AIM OF THE EXERCISE:
Pictures do not belong in the copy; restate the records below word for word.

MATERIALS PROVIDED:
Content starts
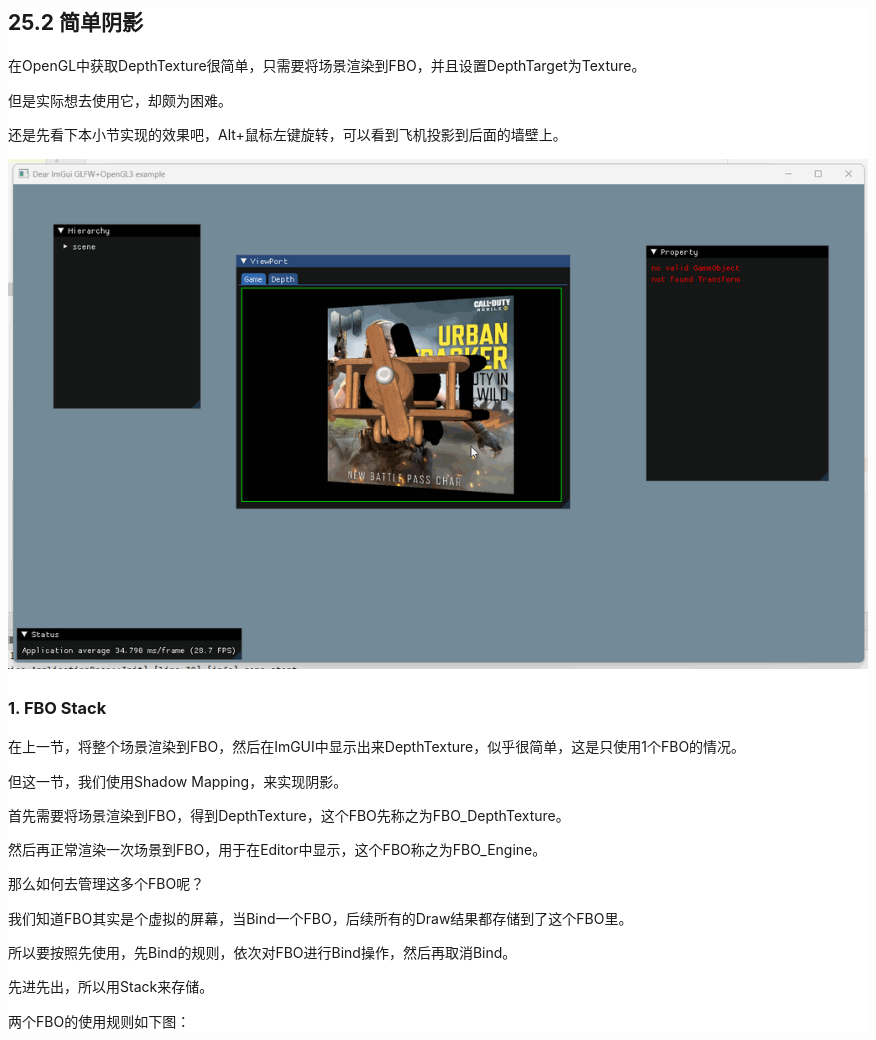 ## 25.2 简单阴影

在OpenGL中获取DepthTexture很简单，只需要将场景渲染到FBO，并且设置DepthTarget为Texture。

但是实际想去使用它，却颇为困难。

还是先看下本小节实现的效果吧，Alt+鼠标左键旋转，可以看到飞机投影到后面的墙壁上。

![](../../imgs/shadow_mapping/simple_shadow/simple_shadow_bias.gif)

### 1. FBO Stack

在上一节，将整个场景渲染到FBO，然后在ImGUI中显示出来DepthTexture，似乎很简单，这是只使用1个FBO的情况。

但这一节，我们使用Shadow Mapping，来实现阴影。

首先需要将场景渲染到FBO，得到DepthTexture，这个FBO先称之为FBO_DepthTexture。

然后再正常渲染一次场景到FBO，用于在Editor中显示，这个FBO称之为FBO_Engine。

那么如何去管理这多个FBO呢？

我们知道FBO其实是个虚拟的屏幕，当Bind一个FBO，后续所有的Draw结果都存储到了这个FBO里。

所以要按照先使用，先Bind的规则，依次对FBO进行Bind操作，然后再取消Bind。

先进先出，所以用Stack来存储。

两个FBO的使用规则如下图：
Content ends
REPLY TO THE TASK:
 ## 25.2 简单阴影

在OpenGL中获取DepthTexture很简单，只需要将场景渲染到FBO，并且设置DepthTarget为Texture。

但是实际想去使用它，却颇为困难。

还是先看下本小节实现的效果吧，Alt+鼠标左键旋转，可以看到飞机投影到后面的墙壁上。

![](../../imgs/shadow_mapping/simple_shadow/simple_shadow_bias.gif)

### 1. FBO Stack

在上一节，将整个场景渲染到FBO，然后在ImGUI中显示出来DepthTexture，似乎很简单，这是只使用1个FBO的情况。

但这一节，我们使用Shadow Mapping，来实现阴影。

首先需要将场景渲染到FBO，得到DepthTexture，这个FBO先称之为FBO_DepthTexture。

然后再正常渲染一次场景到FBO，用于在Editor中显示，这个FBO称之为FBO_Engine。

那么如何去管理这多个FBO呢？

我们知道FBO其实是个虚拟的屏幕，当Bind一个FBO，后续所有的Draw结果都存储到了这个FBO里。

所以要按照先使用，先Bind的规则，依次对FBO进行Bind操作，然后再取消Bind。

先进先出，所以用Stack来存储。

两个FBO的使用规则如下图：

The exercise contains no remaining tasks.